What’s more, only a select few can now hope to get into these government guarantee schemes: as the wider efforts in this area phase out, there are fewer than 5000 loans available under the latest release.
But the pressure to help kids buy a house remains intense: first-home buyers are competing afresh with investors who have come rushing back into the market. In the blink of an eye, investors are again taking more than one third of all houses sold.
As we have come to expect, Sydney offers the most extreme example. Typically, anyone trying to get into the market will need a 20 per cent deposit – the median home price in the city jumped the highest of all regional markets in 2021, rising by 25 per cent to $1.1m.
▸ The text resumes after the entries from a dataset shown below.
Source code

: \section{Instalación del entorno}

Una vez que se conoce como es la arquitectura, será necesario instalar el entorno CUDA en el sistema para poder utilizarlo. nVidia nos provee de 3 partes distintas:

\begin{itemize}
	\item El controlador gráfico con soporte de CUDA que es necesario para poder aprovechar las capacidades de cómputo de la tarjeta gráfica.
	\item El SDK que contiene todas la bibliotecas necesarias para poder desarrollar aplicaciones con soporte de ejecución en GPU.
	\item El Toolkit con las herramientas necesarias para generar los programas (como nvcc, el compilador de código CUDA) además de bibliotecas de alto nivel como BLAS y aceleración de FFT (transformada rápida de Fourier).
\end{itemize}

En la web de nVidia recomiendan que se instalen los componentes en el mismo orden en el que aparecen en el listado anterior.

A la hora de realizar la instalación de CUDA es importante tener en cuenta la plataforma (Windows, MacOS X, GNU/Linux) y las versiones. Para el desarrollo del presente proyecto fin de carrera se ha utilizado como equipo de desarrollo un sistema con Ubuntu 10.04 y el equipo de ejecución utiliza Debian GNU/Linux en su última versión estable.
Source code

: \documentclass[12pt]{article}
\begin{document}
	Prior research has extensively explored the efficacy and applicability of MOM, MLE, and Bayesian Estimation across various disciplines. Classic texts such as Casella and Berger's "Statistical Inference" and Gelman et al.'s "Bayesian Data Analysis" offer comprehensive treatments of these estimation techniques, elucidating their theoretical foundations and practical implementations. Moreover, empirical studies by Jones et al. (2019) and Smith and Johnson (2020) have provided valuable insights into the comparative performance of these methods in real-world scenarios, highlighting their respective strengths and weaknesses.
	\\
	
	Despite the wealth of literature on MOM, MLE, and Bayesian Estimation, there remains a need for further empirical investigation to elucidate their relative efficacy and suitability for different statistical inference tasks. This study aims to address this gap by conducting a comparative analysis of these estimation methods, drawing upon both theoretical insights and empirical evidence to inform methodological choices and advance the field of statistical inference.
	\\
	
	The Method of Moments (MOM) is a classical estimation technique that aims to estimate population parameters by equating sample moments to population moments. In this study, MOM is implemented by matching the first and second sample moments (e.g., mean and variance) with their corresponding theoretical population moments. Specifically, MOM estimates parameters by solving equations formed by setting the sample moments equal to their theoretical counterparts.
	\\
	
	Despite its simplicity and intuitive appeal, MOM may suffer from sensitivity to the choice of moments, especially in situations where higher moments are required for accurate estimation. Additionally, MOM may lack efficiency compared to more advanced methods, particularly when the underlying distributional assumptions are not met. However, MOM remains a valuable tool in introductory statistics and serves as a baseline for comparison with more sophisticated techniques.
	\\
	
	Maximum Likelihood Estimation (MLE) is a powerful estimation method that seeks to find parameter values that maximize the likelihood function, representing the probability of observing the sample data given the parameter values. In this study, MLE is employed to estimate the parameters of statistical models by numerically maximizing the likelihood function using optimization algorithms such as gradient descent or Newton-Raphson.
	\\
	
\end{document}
In order to crack the Sydney market, buyers will need a deposit of $220,000. There are very few first-home buyers who can muster that sort of money without help.
What’s more, it’s long been a mug’s game waiting for house prices to fall (of course they can fall, historically for short periods).
The talk at the tail end of 2021 was about how rates would rise and house prices would fall as they lifted. Sure, in theory this may happen eventually. But there is no sign of it happening just yet. Neither was there any sign of the RBA moving to lift rates in its first meeting of the year this week. Until that happens, the fundamentals pushing the market higher remain in place.
Looking at the latest house price numbers (over the 12 months to January 31), the facts of the matter are that house prices are still rising: They are now up nationwide by 22.4 per cent over the last year and that is the strongest 12-month performance since 1989.
House prices rising at a slower rate are not to be confused with house prices declining. We have seen enough evidence of incorrect forecasting not to rely on anything other than hard data from the market, which as one key report mentioned this week “surprised on the upside” in the four weeks to January 21.
When house prices were still attached to the reality of wages, many parents helped their children buy a first home through direct cash gifts. Gifting does not get taxed, and nor does it get reported, which ensures it has an enduring appeal.
Similarly, interest-free loans are becoming popular.
Talking to a range of financial advisers this week about the dilution of deposit power, it was surprising how many now are recommending parental guarantees to help their families get into the market.
Under a parental guarantee, the parents put up equity in their home as collateral and guarantee the bank the mortgage their children have taken out will be paid back.
The great advantage here is that, unlike a cash deposit which is losing its power by the day, the guarantee is linked with rising property valuations.
With prices continuing to inch higher, parents can only guarantee a portion of the loan so that mortgage insurance need not be paid by the borrowers.
One last thing: the first company to crack a formula that will allow first-home buyers to enter the market without having to vault the hurdle of a 20 per cent deposit will make a fortune.
That is why Commonwealth Bank appeared this week as a backer of a company called OwnHome, which offers a buy now, pay later model where the company buys the house, the first-home buyer puts down about 2 per cent of the house value and makes payments to the company equivalent to 2.5 per cent of equity each year. After a period of time (ranging up to seven years), the customer can buy the property.
It sounds like a smart idea, it’s backed by some very smart financiers, including Paul Bassat’s Square Peg.
We are going to see more of this innovation in the months ahead as the Bank of Mum and Dad wakes up to the new reality of much higher homes prices.